Portraying a gay character is the classic rite of passage for young actors, and this could well prove to be Daniel Radcliffe’s breakout role, for while Kill Your Darlings becomes steadily bogged down in a mess of romantic clichés he shines in his frantic depiction of Beat poet Allen Ginsberg. Easily the best thing about the film, Radcliffe evokes the drug-addled mania of Ginsberg’s poetry, and his pathetic infatuation with college friend Lucien (Dane DeHaan) is remarkably powerful; he brings sincerity to a film which recycles every old trope about brilliant young men in the book.
The film begins as pretty mundane biopic fare, flitting swiftly over Ginsberg’s early homosexual inclinations, his poetry, his rejection of authority and troubled family life within the first fifteen minutes. Columbia University is, of course, stagnant, filled with dry old men teaching the ‘old’ forms of literature; Ginsberg and his comrades inevitably get into trouble as they yearn for a richer form of writing. Some of the classroom scenes feel like they’ve been lifted from Dead Poets Society. The film feels like it’s just going through the motions until the second half, which suddenly descends into a confused jumble of events precipitated by a murder within the circle.

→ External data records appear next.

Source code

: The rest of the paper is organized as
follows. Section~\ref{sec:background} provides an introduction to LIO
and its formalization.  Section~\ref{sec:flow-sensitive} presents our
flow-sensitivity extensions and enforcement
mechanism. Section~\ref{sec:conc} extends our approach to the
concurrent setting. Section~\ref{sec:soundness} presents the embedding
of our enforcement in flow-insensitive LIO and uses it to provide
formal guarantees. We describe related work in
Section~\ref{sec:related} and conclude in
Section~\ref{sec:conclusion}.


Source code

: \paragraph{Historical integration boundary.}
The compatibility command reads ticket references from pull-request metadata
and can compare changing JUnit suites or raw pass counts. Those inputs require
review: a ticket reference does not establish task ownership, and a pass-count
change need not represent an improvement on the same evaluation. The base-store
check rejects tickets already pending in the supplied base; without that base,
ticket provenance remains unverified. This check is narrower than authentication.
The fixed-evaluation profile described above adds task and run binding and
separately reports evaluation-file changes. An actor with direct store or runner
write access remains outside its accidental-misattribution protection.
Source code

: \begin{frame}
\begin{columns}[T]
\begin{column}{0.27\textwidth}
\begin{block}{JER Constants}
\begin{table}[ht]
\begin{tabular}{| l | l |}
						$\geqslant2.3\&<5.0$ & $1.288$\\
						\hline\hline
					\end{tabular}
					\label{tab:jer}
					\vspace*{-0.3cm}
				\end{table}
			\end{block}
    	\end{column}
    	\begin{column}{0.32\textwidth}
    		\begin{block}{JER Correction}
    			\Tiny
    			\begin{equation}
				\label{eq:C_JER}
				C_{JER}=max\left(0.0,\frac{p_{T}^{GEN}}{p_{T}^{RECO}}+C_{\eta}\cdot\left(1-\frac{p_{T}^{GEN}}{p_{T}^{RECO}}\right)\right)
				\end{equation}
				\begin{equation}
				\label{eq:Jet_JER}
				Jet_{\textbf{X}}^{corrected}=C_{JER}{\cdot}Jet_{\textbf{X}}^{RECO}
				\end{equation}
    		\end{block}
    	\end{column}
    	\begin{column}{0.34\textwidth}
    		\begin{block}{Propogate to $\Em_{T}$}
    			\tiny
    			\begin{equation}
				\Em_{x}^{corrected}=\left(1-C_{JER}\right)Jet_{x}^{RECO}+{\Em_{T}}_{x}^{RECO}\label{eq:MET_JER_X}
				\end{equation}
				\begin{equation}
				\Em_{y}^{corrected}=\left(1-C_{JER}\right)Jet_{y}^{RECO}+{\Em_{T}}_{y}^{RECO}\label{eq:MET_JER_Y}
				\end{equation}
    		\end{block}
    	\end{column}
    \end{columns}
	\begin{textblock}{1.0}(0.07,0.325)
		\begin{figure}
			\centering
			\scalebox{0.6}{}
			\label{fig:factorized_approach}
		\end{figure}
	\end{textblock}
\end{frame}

Despite a solid paper cast, including Ben Foster and Dexter’s Michael C Hall, the Beat circle’s actors are preposterously self-indulgent, labouring every sentence as though reading a dramatic monologue. Indeed it’s unclear what impression of the movement you’re meant to leave the cinema with; personally I found the film’s depiction rendered the Beats increasingly puerile, a bunch of spoilt, over-educated brats with inflated egos and too much time on their hands. It’s at least commendable for challenging, even inadvertently, the romantic myth surrounding the movement. Female characters receive rather short shrift, as beyond Ginsberg’s mummy issues and Kerouac’s muted girlfriend the action revolves solely around the adolescent men. For all that, though, the film feels strangely gentle and cautious (except the frenzied drug scenes, handled well by director John Krokidas) right up until the very end, when this atmosphere is shattered by a violent ‘penetration’ sequence composed of a stabbing, the use of heroin and Ginsberg’s first homosexual encounter. It’s oddly inconsistent with the schoolboy tomfoolery of the rest of the film; unfortunately, it’s also the only really original scene, as the Beats’ rejection of authority (breaking into the college library, stealing a boat to go out on the river) feels lame and clichéd. Music is pervasive throughout, but only feels right in Ginsberg’s writing scenes; the inclusion of the abysmally dated Libertines over the end credits is particularly weak.
It’s a shame, because Radcliffe does give a strong performance, even if at times it feels like he’s playing to type again – initially he’s socially awkward and unfamiliar with his new environment. But regardless of the film’s quality, he has proved that the days of Harry Potter are definitively in the past, and that he is a commendable actor in his own right.